**PROBLEM REQUIREMENTS**
Look through the lines below and extract any with the word "instances".

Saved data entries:
******************************

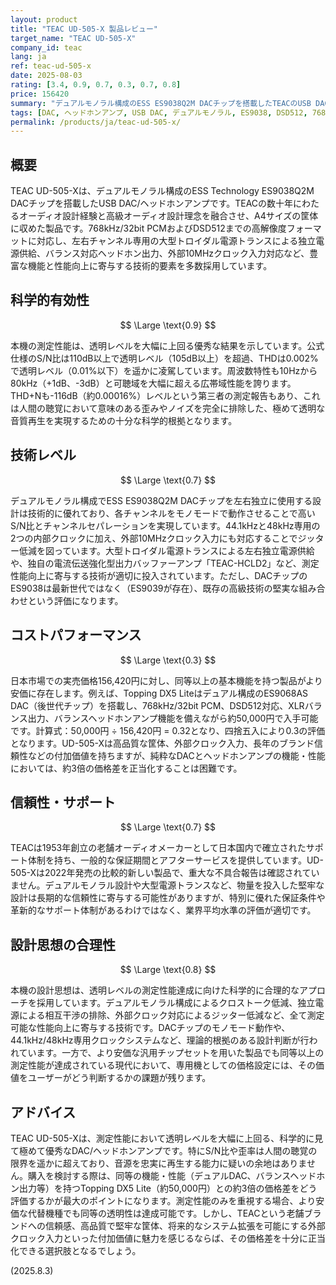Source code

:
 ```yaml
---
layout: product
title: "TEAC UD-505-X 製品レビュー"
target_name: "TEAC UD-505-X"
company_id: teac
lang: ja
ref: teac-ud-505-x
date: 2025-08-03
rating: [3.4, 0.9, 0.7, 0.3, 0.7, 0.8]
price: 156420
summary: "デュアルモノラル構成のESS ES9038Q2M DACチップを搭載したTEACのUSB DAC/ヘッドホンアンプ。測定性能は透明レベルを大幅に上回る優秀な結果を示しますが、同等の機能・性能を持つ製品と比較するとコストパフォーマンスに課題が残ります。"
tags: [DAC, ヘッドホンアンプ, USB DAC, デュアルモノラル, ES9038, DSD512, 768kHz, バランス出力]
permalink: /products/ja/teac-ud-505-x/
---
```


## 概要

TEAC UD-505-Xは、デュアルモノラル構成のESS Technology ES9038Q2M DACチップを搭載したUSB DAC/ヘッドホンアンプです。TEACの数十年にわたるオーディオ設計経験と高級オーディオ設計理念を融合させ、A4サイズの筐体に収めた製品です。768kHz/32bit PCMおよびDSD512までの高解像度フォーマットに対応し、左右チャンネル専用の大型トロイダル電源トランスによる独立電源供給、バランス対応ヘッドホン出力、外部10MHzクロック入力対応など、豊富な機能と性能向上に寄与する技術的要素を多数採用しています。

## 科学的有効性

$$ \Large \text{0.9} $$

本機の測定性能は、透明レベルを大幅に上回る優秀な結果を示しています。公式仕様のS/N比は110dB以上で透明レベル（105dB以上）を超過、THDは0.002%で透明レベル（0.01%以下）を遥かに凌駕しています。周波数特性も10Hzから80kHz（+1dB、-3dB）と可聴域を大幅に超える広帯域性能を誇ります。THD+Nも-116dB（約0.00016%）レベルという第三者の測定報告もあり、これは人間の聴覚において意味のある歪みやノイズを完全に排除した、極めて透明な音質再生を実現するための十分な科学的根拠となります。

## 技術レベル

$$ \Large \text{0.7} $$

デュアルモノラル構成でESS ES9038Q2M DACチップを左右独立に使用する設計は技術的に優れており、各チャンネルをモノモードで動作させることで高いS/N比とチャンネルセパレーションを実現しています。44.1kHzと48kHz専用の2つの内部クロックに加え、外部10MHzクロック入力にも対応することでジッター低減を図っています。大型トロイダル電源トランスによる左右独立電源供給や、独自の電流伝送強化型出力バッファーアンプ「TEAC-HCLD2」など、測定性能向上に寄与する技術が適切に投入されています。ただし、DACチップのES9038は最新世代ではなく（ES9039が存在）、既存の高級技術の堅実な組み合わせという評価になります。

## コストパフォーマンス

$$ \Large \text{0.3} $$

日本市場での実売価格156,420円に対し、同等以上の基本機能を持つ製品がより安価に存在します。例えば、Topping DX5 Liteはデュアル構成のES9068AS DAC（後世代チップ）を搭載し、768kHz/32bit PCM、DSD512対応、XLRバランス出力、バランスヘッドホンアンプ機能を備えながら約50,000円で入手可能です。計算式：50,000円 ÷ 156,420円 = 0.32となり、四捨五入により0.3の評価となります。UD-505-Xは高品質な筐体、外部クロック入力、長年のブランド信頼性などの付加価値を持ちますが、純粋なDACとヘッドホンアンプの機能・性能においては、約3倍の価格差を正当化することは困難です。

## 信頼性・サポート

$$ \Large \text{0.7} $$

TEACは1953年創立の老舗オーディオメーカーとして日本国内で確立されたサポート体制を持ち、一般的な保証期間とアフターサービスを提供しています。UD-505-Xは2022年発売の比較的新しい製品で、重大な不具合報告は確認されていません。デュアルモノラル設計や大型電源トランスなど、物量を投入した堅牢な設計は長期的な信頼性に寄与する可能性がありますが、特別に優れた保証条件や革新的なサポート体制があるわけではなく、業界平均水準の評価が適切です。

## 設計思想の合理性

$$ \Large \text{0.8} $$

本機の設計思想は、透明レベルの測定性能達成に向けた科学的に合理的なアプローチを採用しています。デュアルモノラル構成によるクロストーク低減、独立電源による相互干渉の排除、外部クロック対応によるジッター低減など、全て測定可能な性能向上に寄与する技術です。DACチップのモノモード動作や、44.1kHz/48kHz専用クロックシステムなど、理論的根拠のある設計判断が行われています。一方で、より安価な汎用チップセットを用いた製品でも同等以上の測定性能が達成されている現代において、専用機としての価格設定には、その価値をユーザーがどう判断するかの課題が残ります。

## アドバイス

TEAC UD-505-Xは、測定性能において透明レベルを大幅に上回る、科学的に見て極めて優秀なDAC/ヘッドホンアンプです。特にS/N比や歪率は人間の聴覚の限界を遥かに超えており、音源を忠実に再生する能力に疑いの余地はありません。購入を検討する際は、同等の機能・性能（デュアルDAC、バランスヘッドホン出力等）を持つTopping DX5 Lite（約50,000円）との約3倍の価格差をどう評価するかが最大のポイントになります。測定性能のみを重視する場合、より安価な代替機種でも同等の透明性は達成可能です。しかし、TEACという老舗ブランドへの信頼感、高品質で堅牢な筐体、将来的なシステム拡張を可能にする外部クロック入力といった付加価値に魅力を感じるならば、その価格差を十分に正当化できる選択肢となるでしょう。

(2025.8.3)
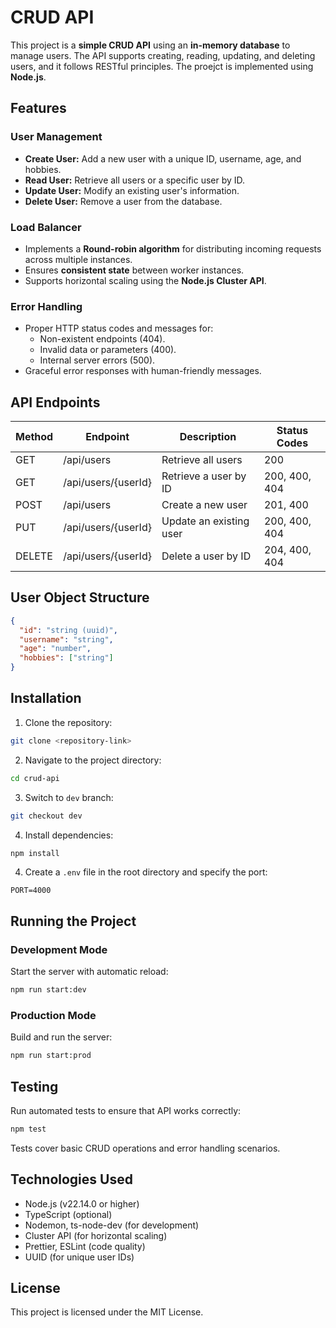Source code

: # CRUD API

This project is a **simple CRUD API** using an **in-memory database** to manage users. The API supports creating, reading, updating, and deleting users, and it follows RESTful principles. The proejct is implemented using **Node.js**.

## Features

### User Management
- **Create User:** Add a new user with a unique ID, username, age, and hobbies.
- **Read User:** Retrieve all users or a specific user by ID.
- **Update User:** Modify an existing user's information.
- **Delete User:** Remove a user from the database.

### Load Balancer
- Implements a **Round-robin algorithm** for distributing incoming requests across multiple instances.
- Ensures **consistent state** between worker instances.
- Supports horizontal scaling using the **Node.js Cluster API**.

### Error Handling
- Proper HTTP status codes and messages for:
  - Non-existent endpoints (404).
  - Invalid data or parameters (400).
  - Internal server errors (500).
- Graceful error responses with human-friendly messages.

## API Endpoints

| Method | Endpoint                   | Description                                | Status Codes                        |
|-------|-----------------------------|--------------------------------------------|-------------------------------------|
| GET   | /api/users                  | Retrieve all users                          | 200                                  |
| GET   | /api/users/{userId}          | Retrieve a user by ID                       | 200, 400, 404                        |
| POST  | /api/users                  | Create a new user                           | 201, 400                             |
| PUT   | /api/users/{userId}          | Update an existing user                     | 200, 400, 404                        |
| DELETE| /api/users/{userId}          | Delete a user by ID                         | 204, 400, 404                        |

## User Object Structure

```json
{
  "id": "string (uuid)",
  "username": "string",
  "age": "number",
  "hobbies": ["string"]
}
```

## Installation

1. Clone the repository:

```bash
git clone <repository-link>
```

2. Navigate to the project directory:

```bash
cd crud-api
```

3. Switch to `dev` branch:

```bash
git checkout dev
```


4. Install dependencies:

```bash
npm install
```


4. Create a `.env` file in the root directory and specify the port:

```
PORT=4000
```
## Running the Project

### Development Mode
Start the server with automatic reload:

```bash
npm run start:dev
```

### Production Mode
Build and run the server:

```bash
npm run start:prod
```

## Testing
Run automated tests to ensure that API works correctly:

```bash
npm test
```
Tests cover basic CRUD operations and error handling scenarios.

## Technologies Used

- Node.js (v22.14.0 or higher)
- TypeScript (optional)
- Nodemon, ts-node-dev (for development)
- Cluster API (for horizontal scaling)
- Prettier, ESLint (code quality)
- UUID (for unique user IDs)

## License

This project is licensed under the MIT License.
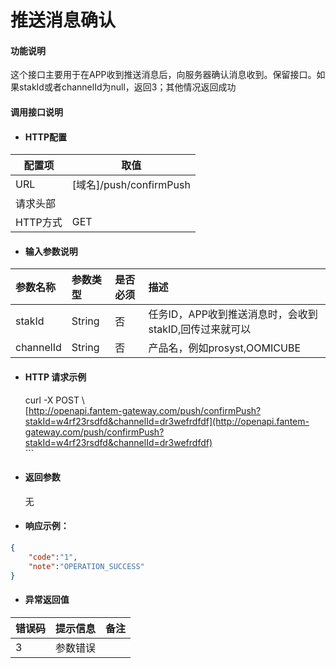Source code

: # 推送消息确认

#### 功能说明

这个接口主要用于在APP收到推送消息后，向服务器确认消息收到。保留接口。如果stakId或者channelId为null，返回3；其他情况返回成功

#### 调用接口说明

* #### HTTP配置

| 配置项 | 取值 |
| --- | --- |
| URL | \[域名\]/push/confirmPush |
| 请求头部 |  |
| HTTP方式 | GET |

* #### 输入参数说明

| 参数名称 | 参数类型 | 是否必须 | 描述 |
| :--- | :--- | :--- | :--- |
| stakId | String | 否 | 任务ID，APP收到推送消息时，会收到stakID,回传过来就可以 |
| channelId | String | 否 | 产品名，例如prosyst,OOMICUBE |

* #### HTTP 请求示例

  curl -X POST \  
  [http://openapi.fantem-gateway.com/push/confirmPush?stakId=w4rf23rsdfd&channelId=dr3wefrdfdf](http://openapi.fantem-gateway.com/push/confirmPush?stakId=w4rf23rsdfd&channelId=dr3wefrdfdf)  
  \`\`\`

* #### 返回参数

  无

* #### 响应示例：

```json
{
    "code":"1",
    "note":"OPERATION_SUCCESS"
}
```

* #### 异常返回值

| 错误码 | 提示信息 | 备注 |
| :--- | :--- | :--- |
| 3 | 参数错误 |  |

******************************

**ANSWER TO THE EXERCISE**
- Implements a **Round-robin algorithm** for distributing incoming requests across multiple instances.
- Ensures **consistent state** between worker instances.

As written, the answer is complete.